**SUPPLIED RECORDS**
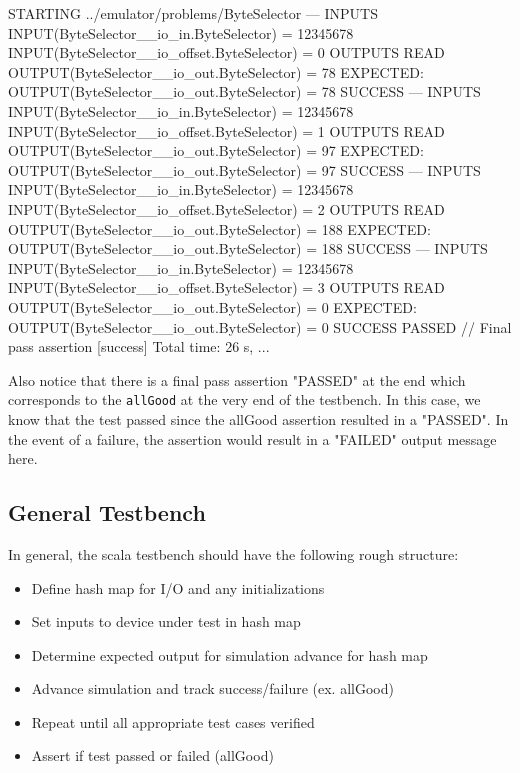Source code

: \documentclass[twocolumn, 10pt]{article}
\begin{document}
\begin{bash}
STARTING ../emulator/problems/ByteSelector
---
INPUTS
  INPUT(ByteSelector__io_in.ByteSelector) = 12345678
  INPUT(ByteSelector__io_offset.ByteSelector) = 0
OUTPUTS
  READ OUTPUT(ByteSelector__io_out.ByteSelector) = 78
  EXPECTED: OUTPUT(ByteSelector__io_out.ByteSelector) = 78
  SUCCESS
---
INPUTS
  INPUT(ByteSelector__io_in.ByteSelector) = 12345678
  INPUT(ByteSelector__io_offset.ByteSelector) = 1
OUTPUTS
  READ OUTPUT(ByteSelector__io_out.ByteSelector) = 97
  EXPECTED: OUTPUT(ByteSelector__io_out.ByteSelector) = 97
  SUCCESS
---
INPUTS
  INPUT(ByteSelector__io_in.ByteSelector) = 12345678
  INPUT(ByteSelector__io_offset.ByteSelector) = 2
OUTPUTS
  READ OUTPUT(ByteSelector__io_out.ByteSelector) = 188
  EXPECTED: OUTPUT(ByteSelector__io_out.ByteSelector) = 188
  SUCCESS
---
INPUTS
  INPUT(ByteSelector__io_in.ByteSelector) = 12345678
  INPUT(ByteSelector__io_offset.ByteSelector) = 3
OUTPUTS
  READ OUTPUT(ByteSelector__io_out.ByteSelector) = 0
  EXPECTED: OUTPUT(ByteSelector__io_out.ByteSelector) = 0
  SUCCESS
PASSED   // Final pass assertion
[success] Total time: 26 s, ...
\end{bash}

Also notice that there is a final pass assertion "PASSED" at the end which corresponds to the \verb+allGood+ at the very end of the testbench. In this case, we know that the test passed since the allGood assertion resulted in a "PASSED". In the event of a failure, the assertion would result in a "FAILED" output message here.

\subsection{General Testbench}

In general, the scala testbench should have the following rough structure:

\begin{itemize}
\item Define hash map for I/O and any initializations
\item Set inputs to device under test in hash map
\item Determine expected output for simulation advance for hash map
\item Advance simulation and track success/failure (ex. allGood)
\item Repeat until all appropriate test cases verified
\item Assert if test passed or failed (allGood)
\end{itemize}
\end{document}
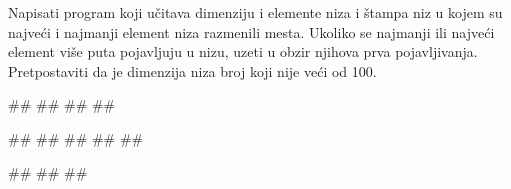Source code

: \begin{Exercise}[label=p.razmena_min_max] 
Napisati program koji učitava dimenziju i elemente niza i štampa niz u kojem su najveći i najmanji element niza razmenili mesta. Ukoliko se najmanji ili najveći element više puta pojavljuju u nizu, uzeti u obzir njihova prva pojavljivanja. Pretpostaviti da je dimenzija niza broj koji nije veći od 100.  %

\begin{miditest}
\begin{upotreba}{1}
#\naslovInt#
##
##
##
\end{upotreba}
\end{miditest}
\begin{miditest}
\begin{upotreba}{2}
#\naslovInt#
##
##
##
##
\end{upotreba}
\end{miditest}

\begin{miditest}
\begin{upotreba}{3}
#\naslovInt#
##
##
\end{upotreba}
\end{miditest}
\end{Exercise}
\begin{Answer}[ref=p.razmena_min_max]
\end{Answer}


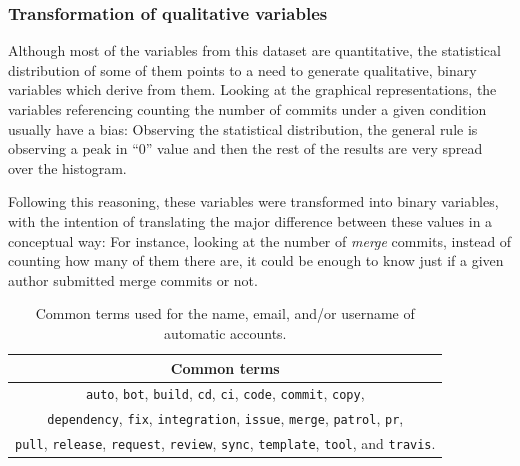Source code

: \documentclass[a4paper, 12pt]{book}
\begin{document}
\subsubsection{Transformation of qualitative variables}
\label{sssec:transformation-qualitative}

Although most of the variables from this dataset are quantitative, the statistical distribution of some of them points to a need to generate 
qualitative, binary variables which derive from them. Looking at the graphical representations, the variables referencing counting the number of commits under a given condition usually have a bias: Observing the statistical distribution, the general rule is observing a peak in ``0'' value and then the rest of the results are very spread over the histogram. 

Following this reasoning, these variables were transformed into binary variables, with the intention of translating the major difference between these values in a conceptual way: For instance, looking at the number of \textit{merge} commits, instead of counting how many of them there are, it could be enough to know just if a given author submitted merge commits or not.

\begin{table}[htb]  %
 \renewcommand{\arraystretch}{1.2}  %
 \begin{center}
  \begin{tabular}{ c }
    \toprule    %
    \textbf{Common terms} \\
    \midrule
    \texttt{auto}, \texttt{bot}, \texttt{build}, \texttt{cd}, \texttt{ci}, \texttt{code}, \texttt{commit}, \texttt{copy},\\
    \texttt{dependency}, \texttt{fix}, \texttt{integration}, \texttt{issue}, \texttt{merge}, \texttt{patrol}, \texttt{pr},\\
    \texttt{pull}, \texttt{release}, \texttt{request}, \texttt{review}, \texttt{sync}, \texttt{template}, \texttt{tool}, and \texttt{travis}. \\
    \bottomrule     %
  \end{tabular}
  \caption{Common terms used for the name, email, and/or username of automatic accounts.}
  \label{table:common-bot-terms}
 \end{center}
\end{table}
\end{document}
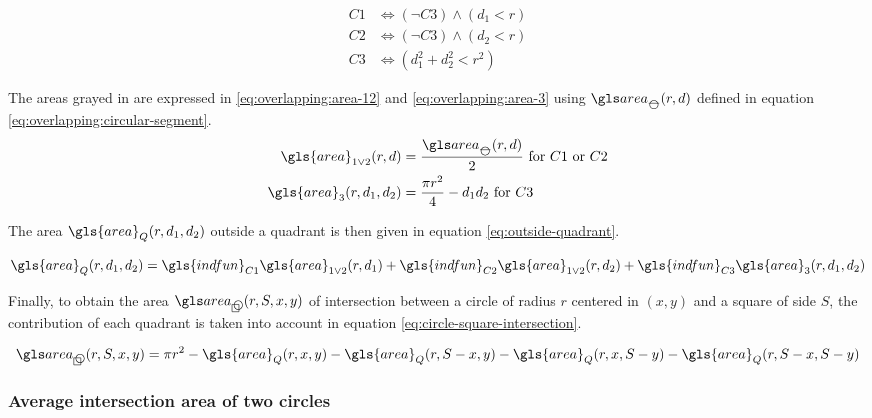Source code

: \begin{appendix}
\begin{align}
  C1 &\Longleftrightarrow \left( \neg C3 \right) \wedge \left( d_1 < r \right) \label{eq:quadrant-case-1} \\
  C2 &\Longleftrightarrow \left( \neg C3 \right) \wedge \left( d_2 < r \right) \label{eq:quadrant-case-2} \\
  C3 &\Longleftrightarrow \left( d_1^2 + d_2^2 < r^2 \right) \label{eq:quadrant-case-3}
\end{align}

\medskip

The areas grayed in  are expressed in \eqref{eq:overlapping:area-12} and \eqref{eq:overlapping:area-3} using \( \cirseg(r, d) \) defined in equation \eqref{eq:overlapping:circular-segment}.
\begin{align}
\gls{area}_{1 \lor 2} (r, d) &= \frac{\cirseg(r, d)}{2} \label{eq:overlapping:area-12} \ \text{for } C1 \text{ or } C2 \\
\gls{area}_3 (r, d_1, d_2) &= \frac{\pi r^2}{4} - d_1 d_2 \label{eq:overlapping:area-3} \ \text{for } C3
\end{align}

\medskip

The area \( \gls{area}_Q (r, d_1, d_2) \) outside a quadrant is then given in equation \eqref{eq:outside-quadrant}.

\begin{equation}\label{eq:outside-quadrant}
  \gls{area}_Q (r, d_1, d_2) =
    \gls{indfun}_{C1} \gls{area}_{1 \lor 2} (r, d_1) +
    \gls{indfun}_{C2} \gls{area}_{1 \lor 2} (r, d_2) +
    \gls{indfun}_{C3} \gls{area}_{3} (r, d_1, d_2)
\end{equation}

\medskip

Finally, to obtain the area \( \cirsqr (r, S, x, y) \) of intersection between a circle of radius \( r \) centered in \( (x, y) \) and a square of side \( S \), the contribution of each quadrant is taken into account in equation \eqref{eq:circle-square-intersection}.

\begin{equation}\label{eq:circle-square-intersection}
  \cirsqr (r, S, x, y) =
    \pi r^2
    - \gls{area}_Q (r,     x,     y)
    - \gls{area}_Q (r, S - x,     y)
    - \gls{area}_Q (r,     x, S - y)
    - \gls{area}_Q (r, S - x, S - y)
\end{equation}

\subsubsection{Average intersection area of two circles}


\end{appendix}
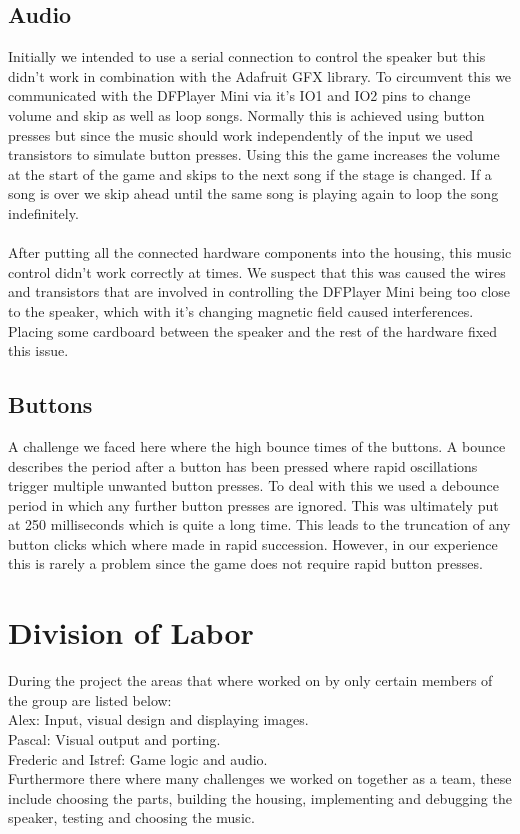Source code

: \documentclass[10pt, a4paper]{article}
\begin{document}
\subsection*{Audio}
Initially we intended to use a serial connection to control the speaker but this didn't work in combination with the Adafruit GFX library. To circumvent this we communicated with the DFPlayer Mini via it's IO1 and IO2 pins to change volume and skip as well as loop songs. Normally this is achieved using button presses but since the music should work independently of the input we used transistors to simulate button presses. Using this the game increases the volume at the start of the game and skips to the next song if the stage is changed. If a song is over we skip ahead until the same song is playing again to loop the song indefinitely. \\\\
After putting all the connected hardware components into the housing, this music control didn't work correctly at times. We suspect that this was caused the wires and transistors that are involved in controlling the DFPlayer Mini being too close to the speaker, which with it's changing magnetic field caused interferences. Placing some cardboard between the speaker and the rest of the hardware fixed this issue. 

\subsection*{Buttons}
A challenge we faced here where the high bounce times of the buttons. A bounce describes the period after a button has been pressed where rapid oscillations trigger multiple unwanted button presses. To deal with this we used a debounce period in which any further button presses are ignored. This was ultimately put at 250 milliseconds which is quite a long time. This leads to the truncation of any button clicks which where made in rapid succession. However, in our experience this is rarely a problem since the game does not require rapid button presses. 

\section*{Division of Labor}
During the project the areas that where worked on by only certain members of the group are listed below:\\
Alex: Input, visual design and displaying images.\\
Pascal: Visual output and porting.\\
Frederic and Istref: Game logic and audio.\\
Furthermore there where many challenges we worked on together as a team, these include choosing the parts, building the housing, implementing and debugging the speaker, testing and choosing the music.
\end{document}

**GOAL OF THE EXERCISE**
Your answer is a single number: how many lines in the listing above hold "binary"?

**PROBLEM SOLUTION**
2